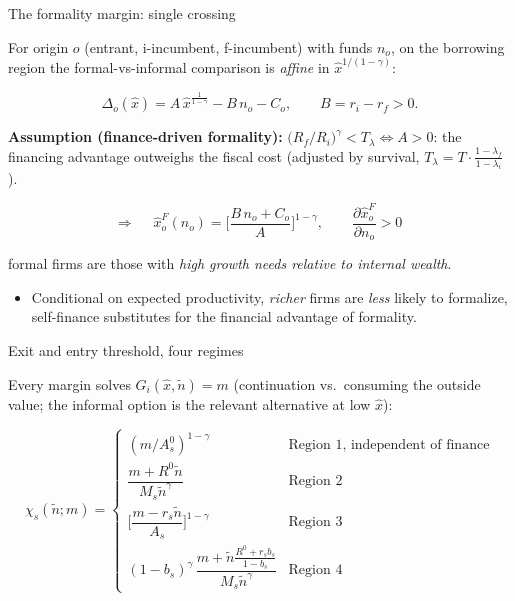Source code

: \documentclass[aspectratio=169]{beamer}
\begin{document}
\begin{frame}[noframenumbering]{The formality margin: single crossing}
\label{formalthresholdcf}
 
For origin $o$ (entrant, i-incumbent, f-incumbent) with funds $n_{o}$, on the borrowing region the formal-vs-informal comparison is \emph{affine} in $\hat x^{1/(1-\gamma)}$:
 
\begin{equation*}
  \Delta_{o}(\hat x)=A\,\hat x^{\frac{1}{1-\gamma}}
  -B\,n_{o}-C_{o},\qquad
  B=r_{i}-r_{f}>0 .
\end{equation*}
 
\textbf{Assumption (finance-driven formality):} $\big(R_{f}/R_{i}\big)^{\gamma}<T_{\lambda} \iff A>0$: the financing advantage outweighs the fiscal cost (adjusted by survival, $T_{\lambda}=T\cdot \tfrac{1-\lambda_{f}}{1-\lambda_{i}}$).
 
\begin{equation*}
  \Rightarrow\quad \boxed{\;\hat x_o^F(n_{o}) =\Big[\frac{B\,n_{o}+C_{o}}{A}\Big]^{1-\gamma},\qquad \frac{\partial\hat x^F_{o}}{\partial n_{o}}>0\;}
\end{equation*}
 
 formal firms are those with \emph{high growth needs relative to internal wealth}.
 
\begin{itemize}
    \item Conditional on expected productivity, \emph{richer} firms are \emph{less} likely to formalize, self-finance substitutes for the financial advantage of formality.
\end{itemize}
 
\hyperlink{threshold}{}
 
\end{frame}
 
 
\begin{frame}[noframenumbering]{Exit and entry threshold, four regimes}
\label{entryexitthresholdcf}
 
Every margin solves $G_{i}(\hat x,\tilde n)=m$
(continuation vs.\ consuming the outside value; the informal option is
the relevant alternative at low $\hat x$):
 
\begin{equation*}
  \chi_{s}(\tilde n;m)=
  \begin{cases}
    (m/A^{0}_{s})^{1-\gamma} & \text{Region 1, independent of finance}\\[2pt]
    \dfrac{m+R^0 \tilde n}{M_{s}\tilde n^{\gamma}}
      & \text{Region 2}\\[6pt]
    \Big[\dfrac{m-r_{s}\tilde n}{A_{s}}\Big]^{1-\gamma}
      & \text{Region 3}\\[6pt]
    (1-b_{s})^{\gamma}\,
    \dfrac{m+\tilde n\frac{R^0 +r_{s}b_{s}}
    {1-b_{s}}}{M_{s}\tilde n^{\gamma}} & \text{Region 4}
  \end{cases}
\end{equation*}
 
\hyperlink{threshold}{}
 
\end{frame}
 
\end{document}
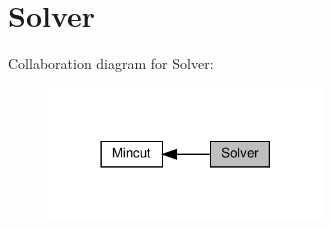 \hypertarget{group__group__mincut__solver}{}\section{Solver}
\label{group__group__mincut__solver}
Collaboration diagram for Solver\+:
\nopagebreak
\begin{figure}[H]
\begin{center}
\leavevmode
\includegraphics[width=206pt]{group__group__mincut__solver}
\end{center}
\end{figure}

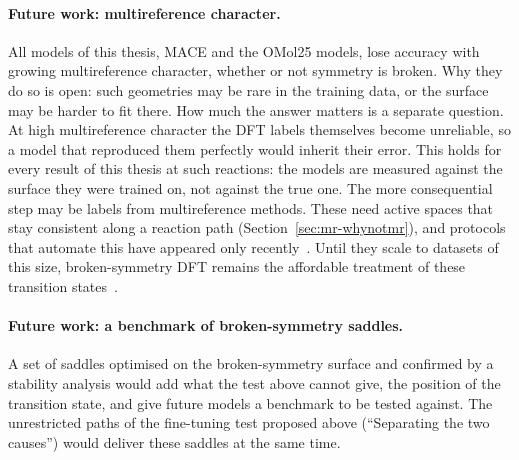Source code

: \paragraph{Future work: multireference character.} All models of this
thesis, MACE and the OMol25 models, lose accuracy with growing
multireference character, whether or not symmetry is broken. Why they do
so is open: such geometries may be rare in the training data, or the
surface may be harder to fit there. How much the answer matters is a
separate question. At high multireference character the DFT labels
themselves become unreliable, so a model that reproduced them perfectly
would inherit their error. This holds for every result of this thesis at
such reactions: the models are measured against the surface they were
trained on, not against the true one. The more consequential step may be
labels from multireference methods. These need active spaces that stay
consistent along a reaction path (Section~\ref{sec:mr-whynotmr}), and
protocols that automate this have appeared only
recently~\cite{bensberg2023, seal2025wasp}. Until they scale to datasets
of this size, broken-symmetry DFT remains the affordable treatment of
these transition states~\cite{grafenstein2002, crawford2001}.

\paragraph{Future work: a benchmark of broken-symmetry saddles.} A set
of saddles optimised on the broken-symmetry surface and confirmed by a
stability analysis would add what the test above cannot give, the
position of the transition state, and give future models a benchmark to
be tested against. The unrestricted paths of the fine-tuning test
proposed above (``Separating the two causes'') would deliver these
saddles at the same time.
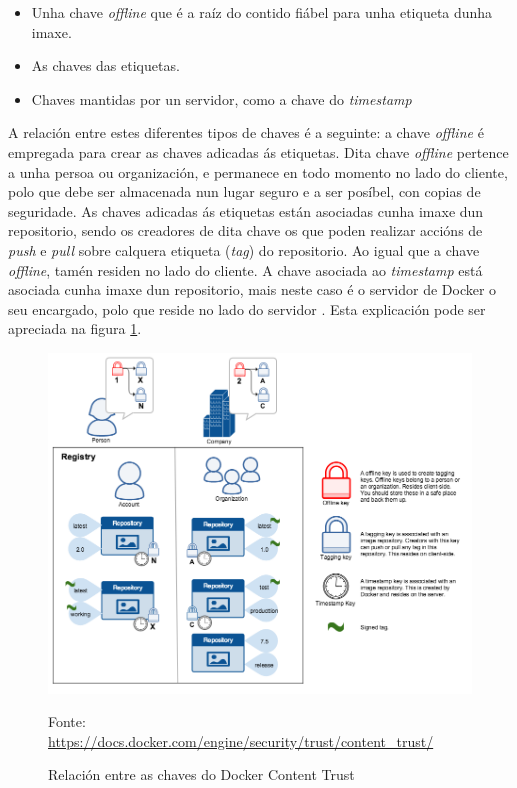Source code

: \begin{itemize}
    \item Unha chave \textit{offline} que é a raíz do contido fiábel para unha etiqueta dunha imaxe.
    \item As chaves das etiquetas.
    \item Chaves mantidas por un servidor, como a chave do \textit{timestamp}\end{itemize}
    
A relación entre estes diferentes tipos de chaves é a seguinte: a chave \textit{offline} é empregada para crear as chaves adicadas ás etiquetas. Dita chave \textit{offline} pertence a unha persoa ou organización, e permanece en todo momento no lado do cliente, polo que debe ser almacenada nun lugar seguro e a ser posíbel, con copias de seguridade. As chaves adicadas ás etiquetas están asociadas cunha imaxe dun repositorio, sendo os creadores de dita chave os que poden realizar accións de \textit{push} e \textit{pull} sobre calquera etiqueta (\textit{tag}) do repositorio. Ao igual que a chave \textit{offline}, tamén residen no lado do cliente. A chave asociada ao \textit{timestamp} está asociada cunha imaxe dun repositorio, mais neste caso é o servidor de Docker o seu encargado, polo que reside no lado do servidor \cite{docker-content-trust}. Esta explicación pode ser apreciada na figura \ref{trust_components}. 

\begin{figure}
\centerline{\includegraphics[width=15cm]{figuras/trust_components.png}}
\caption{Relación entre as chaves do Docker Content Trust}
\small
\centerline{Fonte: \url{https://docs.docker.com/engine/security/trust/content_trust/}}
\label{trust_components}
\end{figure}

-- Exercise objective --
Print all records word for word, no images.

-- Output for this task --
Source code

: \documentclass[aspectratio=169]{beamer}
\begin{document}
\begin{frame}[noframenumbering]{The formality margin: single crossing}
\label{formalthresholdcf}
 
For origin $o$ (entrant, i-incumbent, f-incumbent) with funds $n_{o}$, on the borrowing region the formal-vs-informal comparison is \emph{affine} in $\hat x^{1/(1-\gamma)}$:
 
\begin{equation*}
  \Delta_{o}(\hat x)=A\,\hat x^{\frac{1}{1-\gamma}}
  -B\,n_{o}-C_{o},\qquad
  B=r_{i}-r_{f}>0 .
\end{equation*}
 
\textbf{Assumption (finance-driven formality):} $\big(R_{f}/R_{i}\big)^{\gamma}<T_{\lambda} \iff A>0$: the financing advantage outweighs the fiscal cost (adjusted by survival, $T_{\lambda}=T\cdot \tfrac{1-\lambda_{f}}{1-\lambda_{i}}$).
 
\begin{equation*}
  \Rightarrow\quad \boxed{\;\hat x_o^F(n_{o}) =\Big[\frac{B\,n_{o}+C_{o}}{A}\Big]^{1-\gamma},\qquad \frac{\partial\hat x^F_{o}}{\partial n_{o}}>0\;}
\end{equation*}
 
 formal firms are those with \emph{high growth needs relative to internal wealth}.
 
\begin{itemize}
    \item Conditional on expected productivity, \emph{richer} firms are \emph{less} likely to formalize, self-finance substitutes for the financial advantage of formality.
\end{itemize}
 
\hyperlink{threshold}{}
 
\end{frame}
 
 
\begin{frame}[noframenumbering]{Exit and entry threshold, four regimes}
\label{entryexitthresholdcf}
 
Every margin solves $G_{i}(\hat x,\tilde n)=m$
(continuation vs.\ consuming the outside value; the informal option is
the relevant alternative at low $\hat x$):
 
\begin{equation*}
  \chi_{s}(\tilde n;m)=
  \begin{cases}
    (m/A^{0}_{s})^{1-\gamma} & \text{Region 1, independent of finance}\\[2pt]
    \dfrac{m+R^0 \tilde n}{M_{s}\tilde n^{\gamma}}
      & \text{Region 2}\\[6pt]
    \Big[\dfrac{m-r_{s}\tilde n}{A_{s}}\Big]^{1-\gamma}
      & \text{Region 3}\\[6pt]
    (1-b_{s})^{\gamma}\,
    \dfrac{m+\tilde n\frac{R^0 +r_{s}b_{s}}
    {1-b_{s}}}{M_{s}\tilde n^{\gamma}} & \text{Region 4}
  \end{cases}
\end{equation*}
 
\hyperlink{threshold}{}
 
\end{frame}
 
\end{document}
 \hypertarget{group__group__mincut__solver}{}\section{Solver}
\label{group__group__mincut__solver}
Collaboration diagram for Solver\+:
\nopagebreak
\begin{figure}[H]
\begin{center}
\leavevmode
\includegraphics[width=206pt]{group__group__mincut__solver}
\end{center}
\end{figure}

Source code

: \paragraph{Future work: multireference character.} All models of this
thesis, MACE and the OMol25 models, lose accuracy with growing
multireference character, whether or not symmetry is broken. Why they do
so is open: such geometries may be rare in the training data, or the
surface may be harder to fit there. How much the answer matters is a
separate question. At high multireference character the DFT labels
themselves become unreliable, so a model that reproduced them perfectly
would inherit their error. This holds for every result of this thesis at
such reactions: the models are measured against the surface they were
trained on, not against the true one. The more consequential step may be
labels from multireference methods. These need active spaces that stay
consistent along a reaction path (Section~\ref{sec:mr-whynotmr}), and
protocols that automate this have appeared only
recently~\cite{bensberg2023, seal2025wasp}. Until they scale to datasets
of this size, broken-symmetry DFT remains the affordable treatment of
these transition states~\cite{grafenstein2002, crawford2001}.

\paragraph{Future work: a benchmark of broken-symmetry saddles.} A set
of saddles optimised on the broken-symmetry surface and confirmed by a
stability analysis would add what the test above cannot give, the
position of the transition state, and give future models a benchmark to
be tested against. The unrestricted paths of the fine-tuning test
proposed above (``Separating the two causes'') would deliver these
saddles at the same time.
Source code

: \begin{itemize}
    \item Unha chave \textit{offline} que é a raíz do contido fiábel para unha etiqueta dunha imaxe.
    \item As chaves das etiquetas.
    \item Chaves mantidas por un servidor, como a chave do \textit{timestamp}\end{itemize}
    
A relación entre estes diferentes tipos de chaves é a seguinte: a chave \textit{offline} é empregada para crear as chaves adicadas ás etiquetas. Dita chave \textit{offline} pertence a unha persoa ou organización, e permanece en todo momento no lado do cliente, polo que debe ser almacenada nun lugar seguro e a ser posíbel, con copias de seguridade. As chaves adicadas ás etiquetas están asociadas cunha imaxe dun repositorio, sendo os creadores de dita chave os que poden realizar accións de \textit{push} e \textit{pull} sobre calquera etiqueta (\textit{tag}) do repositorio. Ao igual que a chave \textit{offline}, tamén residen no lado do cliente. A chave asociada ao \textit{timestamp} está asociada cunha imaxe dun repositorio, mais neste caso é o servidor de Docker o seu encargado, polo que reside no lado do servidor \cite{docker-content-trust}. Esta explicación pode ser apreciada na figura \ref{trust_components}. 

\begin{figure}
\centerline{\includegraphics[width=15cm]{figuras/trust_components.png}}
\caption{Relación entre as chaves do Docker Content Trust}
\small
\centerline{Fonte: \url{https://docs.docker.com/engine/security/trust/content_trust/}}
\label{trust_components}
\end{figure}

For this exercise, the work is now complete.